Nonostante le difficoltà, Fabrizio era consapevole di poter e di voler essere docile alla volontà divina, qualunque essa fosse, pronto a ribadire il suo “sì” senza compromessi. «L’essere cristiani impegnati – scriveva – vuol dire [...] affidarci totalmente a Lui, consci della nostra nullità, affinché faccia di noi secondo i suoi disegni, affinché riusciamo a vederlo in chi ci è vicino, in chi soffre, in chi ha bisogno di una speranza. Così facendo, anche noi possiamo essere modello per gli altri: santo non è solo chi fa grandi opere o miracoli, ma anche chi riesce a fare bene le piccole cose».
Fabrizio era un ragazzo che teneva in modo particolare alla testimonianza evangelica. Tendeva alla santità nelle piccole cose quotidiane e voleva essere un testimone vivente dell’amore di Dio, al punto da scrivere questa preghiera: «O Vergine Immacolata, Madre di Dio e Madre mia, ti prego, aiutami ad assomigliarti. Donami la purezza del cuore [...], ti affido il mio cuore, formalo come vuoi Tu, riempilo di pensieri, parole, azioni pulite come le tue [...]. Ma soprattutto fa’ che la mia vita possa splendere come lampada che arde affinché quanti mi avvicinano abbiano a scoprire anche in me che “Dio è amore”».
Per un incidente automobilistico Fabrizio rimase in coma per 10 mesi, prima di salire al Cielo, a cui agognava e per cui (forse in una percezione della fine imminente) si teneva, come diceva, “sempre pronto”, con la Confessione frequente e la Comunione pressoché quotidiana; quei mesi furono un vero calvario.
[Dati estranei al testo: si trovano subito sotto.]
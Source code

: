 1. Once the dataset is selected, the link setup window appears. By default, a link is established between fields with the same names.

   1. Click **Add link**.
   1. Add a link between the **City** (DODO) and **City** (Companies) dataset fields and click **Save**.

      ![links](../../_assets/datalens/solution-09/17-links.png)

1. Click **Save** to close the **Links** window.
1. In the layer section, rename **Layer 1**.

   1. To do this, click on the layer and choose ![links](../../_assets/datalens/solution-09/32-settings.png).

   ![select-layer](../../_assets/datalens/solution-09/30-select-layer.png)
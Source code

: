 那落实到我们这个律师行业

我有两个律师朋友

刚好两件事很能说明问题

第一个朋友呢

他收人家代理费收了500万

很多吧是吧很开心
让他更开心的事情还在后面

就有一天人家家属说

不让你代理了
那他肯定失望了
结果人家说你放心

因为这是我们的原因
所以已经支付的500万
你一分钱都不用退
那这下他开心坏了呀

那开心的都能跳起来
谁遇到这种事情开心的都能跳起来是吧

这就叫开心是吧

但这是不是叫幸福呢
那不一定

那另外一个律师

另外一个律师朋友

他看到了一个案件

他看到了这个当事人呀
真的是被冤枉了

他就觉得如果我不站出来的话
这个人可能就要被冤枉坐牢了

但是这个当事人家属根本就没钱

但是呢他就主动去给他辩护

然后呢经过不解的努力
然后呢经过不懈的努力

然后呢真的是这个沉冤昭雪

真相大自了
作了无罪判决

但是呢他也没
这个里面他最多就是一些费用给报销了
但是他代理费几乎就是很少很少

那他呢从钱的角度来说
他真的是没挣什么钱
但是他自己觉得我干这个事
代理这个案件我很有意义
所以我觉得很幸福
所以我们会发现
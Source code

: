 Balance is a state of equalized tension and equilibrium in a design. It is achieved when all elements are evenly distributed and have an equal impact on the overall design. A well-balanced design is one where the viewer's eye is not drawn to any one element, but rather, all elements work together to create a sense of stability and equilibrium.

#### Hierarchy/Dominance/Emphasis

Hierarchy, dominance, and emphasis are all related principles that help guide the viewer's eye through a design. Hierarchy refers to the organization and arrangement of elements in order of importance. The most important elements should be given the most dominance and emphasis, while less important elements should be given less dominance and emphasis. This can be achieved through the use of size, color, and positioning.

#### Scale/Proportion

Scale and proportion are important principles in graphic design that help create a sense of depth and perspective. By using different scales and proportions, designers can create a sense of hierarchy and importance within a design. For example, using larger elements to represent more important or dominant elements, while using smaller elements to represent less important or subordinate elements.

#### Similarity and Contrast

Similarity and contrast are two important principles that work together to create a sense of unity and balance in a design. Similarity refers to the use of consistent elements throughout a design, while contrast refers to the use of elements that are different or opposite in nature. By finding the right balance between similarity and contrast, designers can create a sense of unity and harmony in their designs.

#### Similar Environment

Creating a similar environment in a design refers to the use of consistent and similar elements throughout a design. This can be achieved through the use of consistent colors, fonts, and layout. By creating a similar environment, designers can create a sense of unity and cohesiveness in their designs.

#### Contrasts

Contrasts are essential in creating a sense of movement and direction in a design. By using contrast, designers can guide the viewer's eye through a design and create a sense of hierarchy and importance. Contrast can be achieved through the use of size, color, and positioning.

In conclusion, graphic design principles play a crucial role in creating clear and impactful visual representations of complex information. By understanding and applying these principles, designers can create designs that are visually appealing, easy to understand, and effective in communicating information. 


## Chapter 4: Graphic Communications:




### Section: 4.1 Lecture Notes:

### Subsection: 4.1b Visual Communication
Il ragazzo, tuttavia, era disposto ad accettare qualunque cosa il Padre volesse da lui e scriveva, più o meno come santa Teresina del Bambin Gesù: «Se ci hai dato un compito per realizzare i tuoi disegni è segno che conosci bene ciò che noi possiamo fare e ciò che invece sono i nostri limiti e quindi il nostro dovere può essere pesante ma non irrealizzabile se crediamo in te». 
Già in vita tante persone furono colpite dalla figura speciale di Fabrizio e si ispirarono a lui. Da quando è mancato, tanti lo hanno pregato e lo pregano (ovviamente in maniera assolutamente privata e non comunitaria), lo chiamano a intercedere presso Dio per le loro necessità. Diverse sono state le grazie ricevute, specialmente guarigioni complete e inaspettate (alcune davvero speciali) e conversioni del cuore. 
Possiamo dire che si è realizzato il desiderio grande di Fabrizio, quello di testimoniare l’amore di Dio con il suo candore spirituale. Egli è lampada che arde ancora.
Un simile esempio di giovane può insegnarci ad essere più fedeli ai principi evangelici, non temendo di andare controcorrente ma sperimentando e testimoniando che la forza della fede può renderci capaci di piccoli e inaspettati eroismi.